Problem statement
Once the line containing "- You can only" is found in the entries below, reproduce it and every line after it, stopping at and including the line containing "The philosophy asserts"; reproduce nothing else, and keep each line exact.

Data to examine
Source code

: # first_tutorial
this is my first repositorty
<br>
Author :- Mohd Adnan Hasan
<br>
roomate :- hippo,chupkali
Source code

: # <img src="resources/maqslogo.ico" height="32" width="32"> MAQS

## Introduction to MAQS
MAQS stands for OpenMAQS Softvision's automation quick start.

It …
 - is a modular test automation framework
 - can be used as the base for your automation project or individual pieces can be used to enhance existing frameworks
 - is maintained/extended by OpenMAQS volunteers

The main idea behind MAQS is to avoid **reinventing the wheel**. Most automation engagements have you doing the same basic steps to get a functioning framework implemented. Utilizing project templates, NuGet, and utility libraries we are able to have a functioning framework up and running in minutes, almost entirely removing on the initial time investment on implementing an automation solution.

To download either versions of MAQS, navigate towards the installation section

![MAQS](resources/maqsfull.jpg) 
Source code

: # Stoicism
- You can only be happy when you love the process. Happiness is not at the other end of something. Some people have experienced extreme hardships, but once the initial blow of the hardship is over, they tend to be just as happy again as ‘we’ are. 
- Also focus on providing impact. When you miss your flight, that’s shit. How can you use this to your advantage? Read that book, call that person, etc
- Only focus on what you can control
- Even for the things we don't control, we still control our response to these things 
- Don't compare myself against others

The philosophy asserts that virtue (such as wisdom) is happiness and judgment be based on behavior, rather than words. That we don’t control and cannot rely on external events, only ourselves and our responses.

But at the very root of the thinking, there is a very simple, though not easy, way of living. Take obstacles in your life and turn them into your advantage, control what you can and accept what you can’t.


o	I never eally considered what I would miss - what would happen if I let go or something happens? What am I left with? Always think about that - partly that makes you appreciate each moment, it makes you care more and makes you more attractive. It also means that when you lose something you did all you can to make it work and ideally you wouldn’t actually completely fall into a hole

Written response
- You can only be happy when you love the process. Happiness is not at the other end of something. Some people have experienced extreme hardships, but once the initial blow of the hardship is over, they tend to be just as happy again as ‘we’ are. 
- Also focus on providing impact. When you miss your flight, that’s shit. How can you use this to your advantage? Read that book, call that person, etc
- Only focus on what you can control
- Even for the things we don't control, we still control our response to these things 
- Don't compare myself against others

The philosophy asserts that virtue (such as wisdom) is happiness and judgment be based on behavior, rather than words. That we don’t control and cannot rely on external events, only ourselves and our responses.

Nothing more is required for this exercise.